The Scoop on Retail
- Jul 08, 2015
As a property type, retail doesn’t seem to have benefited from the recovery quite as much as the others. What’s holding the market back? In its latest retail market report, released on Tuesday, Reis senior economist Ryan Severino addressed that question. E-commerce is gnawing away at brick-and-mortar, he noted, but that isn’t isn’t enough of a loss to account for the larger retail malaise. A bigger challenge, he said, comes from the proliferation of different retail subtypes over the last two decades. The rise of power centers, lifestyle centers, town centers and even outlet centers has siphoned demand away from more traditional retail subtypes — neighborhood and community centers and larger malls especially.

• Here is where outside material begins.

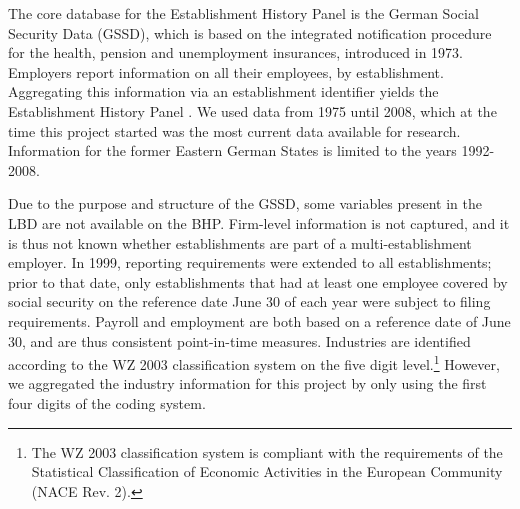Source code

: 
The core database for the Establishment History Panel is the German Social Security Data  (GSSD), which is based on the integrated notification procedure for the health, pension and unemployment insurances,   introduced in  1973. Employers report information on all their employees, by establishment. Aggregating this information via an establishment identifier yields the Establishment History Panel \citep[German abbreviation: BHP]{BHP}. We used data from  1975 until 2008, which at the time this project started was the most current data available for research. Information for the former Eastern German States is limited to the years 1992-2008. 

Due to the purpose and structure of the GSSD, some variables present in the \ac{LBD} are not available on the  \ac{BHP}. Firm-level information is not captured, and it is thus not known whether establishments are part of a multi-establishment employer. In 1999, reporting requirements were extended to all establishments; prior to that date, only establishments that  had at least one employee covered by social security on the reference date June 30 of each year were subject to filing requirements. Payroll and employment are both based on a reference date of June 30, and are thus consistent point-in-time measures. 
Industries are identified according to the WZ 2003 classification system \citep{WZ2008} on the five digit level.\footnote{The WZ 2003 classification system is compliant with the requirements of the Statistical Classification of Economic Activities in the European Community (NACE Rev. 2).} However, we aggregated the industry information for this project by only using the first four digits of the coding system.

There’s still an overhang of new-ish space, in other words, left over from the development boom of the 2000s. In the second quarter of 2015, according to the Reis report, the national vacancy rate for neighborhood and community centers didn’t change from the previous quarter, coming in at 10.1 percent. Net absorption of this kind of retail space did in fact exceed supply growth during the quarter, but not by enough to knock vacancies down. The vacancy rate for mall also didn’t budge, coming in at 7.9 percent. Rent growth was up slightly for neighborhood and community centers, and up 0.6 percent for malls, so there’s been some improvement for landlords in that subsector. Even so, it’s been a sluggish recovery on the whole.
There’s also considerable evidence of bifurcation within the various subsectors of retail properties. That is, relative winners and relative losers. “High-end malls had a good run, but vacancies in those centers have largely disappeared,” Severino said. “Demand in the remainder of the subsector has been much slower to recover. Obviously, the lack of income growth has been a problem for these middling malls. They also face more competition from some of the newer retail subtypes that have flourished over the last two decades.”
Looking ahead, the key sticking point for the lagging parts of the retail real estate business — indeed, arguably further growth for the entire economy — is sustained income growth. It’s good that there are more jobs now; it’s good that the price of gas is lower than it used to be; and it might even be good that capital’s pouring into the safe haven of the United States from more jittery parts of the world. But until income rises in a meaningful way from most consumers, most retail sectors going to be hard pressed to grow.